Brown N P, Whittaker A J, Newell W R, Rawlings C J, Beck S
Biomedical Informatics Unit, Imperial Cancer Research Fund, London, UK.
J Mol Biol. 1995 Jun 2;249(2):342-59. doi: 10.1006/jmbi.1995.0301.
Gene families are often recognised by sequence homology using similarity searching to find relationships, however, genomic sequence data provides gene architectural information not used by conventional search methods.
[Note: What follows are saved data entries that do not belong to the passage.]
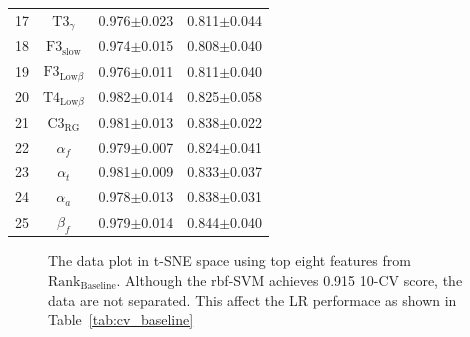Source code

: \documentclass[pdflatex,sn-mathphys]{sn-jnl}%
\theoremstyle{thmstyleone}%
\theoremstyle{thmstyletwo}%
\theoremstyle{thmstylethree}%
\begin{document}
\begin{table}[h!]
\begin{tabular}{r|ccc}
  17 &            $\text{T3}_{\gamma}$ &          0.976$\pm$0.023 &          0.811$\pm$0.044 \\
  18 &         $\text{F3}_\text{slow}$ &          0.974$\pm$0.015 &          0.808$\pm$0.040 \\
  19 &   $\text{F3}_{\text{Low}\beta}$ &          0.976$\pm$0.011 &          0.811$\pm$0.040 \\
  20 &   $\text{T4}_{\text{Low}\beta}$ &          0.982$\pm$0.014 &          0.825$\pm$0.058 \\
  21 &         $\text{C3}_{\text{RG}}$ &          0.981$\pm$0.013 &          0.838$\pm$0.022 \\
  22 &                    $\alpha_{f}$ &          0.979$\pm$0.007 &          0.824$\pm$0.041 \\
  23 &                    $\alpha_{t}$ &          0.981$\pm$0.009 &          0.833$\pm$0.037 \\
  24 &                    $\alpha_{a}$ &          0.978$\pm$0.013 &          0.838$\pm$0.031 \\
  25 &                     $\beta_{f}$ &          0.979$\pm$0.014 &          0.844$\pm$0.040 \\
\hline
\end{tabular}
\end{table}

\begin{figure}[h!]
  \centering
  \caption{The data plot in t-SNE space using top eight features from $\text{Rank}_{\text{Baseline}}$. Although the rbf-SVM achieves 0.915 10-CV score, the data are not separated. This affect the LR performace as shown in Table~\ref{tab:cv_baseline}}
  \label{fig:t-sne-bseline-8}
\end{figure}
\end{document}
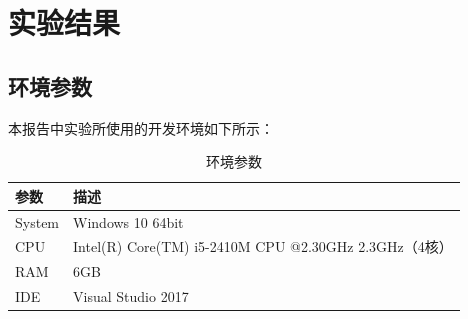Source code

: \documentclass[10pt]{article}
\begin{document}
\section{实验结果}
\subsection{环境参数}
本报告中实验所使用的开发环境如下所示：
\begin{table}[H]
\caption{环境参数}
\begin{center}
\begin{tabular}{ll}
\toprule  %
参数& 描述\\
\midrule  %
System& Windows 10 64bit \\
CPU& Intel(R) Core(TM) i5-2410M CPU @2.30GHz 2.3GHz（4核）\\
RAM& 6GB\\
IDE& Visual Studio 2017 \\
\bottomrule %
\end{tabular}
\end{center}
\end{table}
\end{document}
In particular, intron positions and phases are expected to be relatively conserved features, because mis-splicing and reading frame shifts should be selected against. A fast search technique capable of detecting possible weak sequence homologies apparent at the intron/exon level of gene organization is presented for comparing spliceosomal genes and gene fragments. FINEX compares strings of exons delimited by intron/exon boundary positions and intron phases (exon fingerprint) using a global dynamic programming algorithm with a combined intron phase identity and exon size dissimilarity score. Exon fingerprints are typically two orders of magnitude smaller than their nucleic acid sequence counterparts giving rise to fast search times: a ranked search against a library of 6755 fingerprints for a typical three exon fingerprint completes in under 30 seconds on an ordinary workstation, while a worst case largest fingerprint of 52 exons completes in just over one minute. The short "sequence" length of exon fingerprints in comparisons is compensated for by the large exon alphabet compounded of intron phase types and a wide range of exon sizes, the latter contributing the most information to alignments. FINEX performs better in some searches than conventional methods, finding matches with similar exon organization, but low sequence homology. A search using a human serum albumin finds all members of the multigene family in the FINEX database at the top of the search ranking, despite very low amino acid percentage identities between family members. The method should complement conventional sequence searching and alignment techniques, offering a means of identifying otherwise hard to detect homologies where genomic data are available.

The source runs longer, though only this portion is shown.